:: Data supplied

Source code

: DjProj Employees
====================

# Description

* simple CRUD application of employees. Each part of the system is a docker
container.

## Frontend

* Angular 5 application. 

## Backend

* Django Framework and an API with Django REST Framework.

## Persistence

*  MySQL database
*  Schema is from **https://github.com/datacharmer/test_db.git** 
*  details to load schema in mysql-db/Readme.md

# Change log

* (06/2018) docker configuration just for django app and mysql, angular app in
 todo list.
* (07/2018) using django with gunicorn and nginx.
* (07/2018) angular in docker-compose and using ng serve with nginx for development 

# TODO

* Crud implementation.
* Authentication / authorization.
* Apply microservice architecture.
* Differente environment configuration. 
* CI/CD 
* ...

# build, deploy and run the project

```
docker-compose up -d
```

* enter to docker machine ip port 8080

::::

» **What you need to do**
The answer must hold only the lines from the first line of the data through the line bearing "gunicorn and nginx.", returned exactly.

» **Response area**
Source code

: DjProj Employees
====================

# Description

* simple CRUD application of employees. Each part of the system is a docker
container.

## Frontend

* Angular 5 application. 

## Backend

* Django Framework and an API with Django REST Framework.

## Persistence

*  MySQL database
*  Schema is from **https://github.com/datacharmer/test_db.git** 
*  details to load schema in mysql-db/Readme.md

# Change log

* (06/2018) docker configuration just for django app and mysql, angular app in
 todo list.
* (07/2018) using django with gunicorn and nginx.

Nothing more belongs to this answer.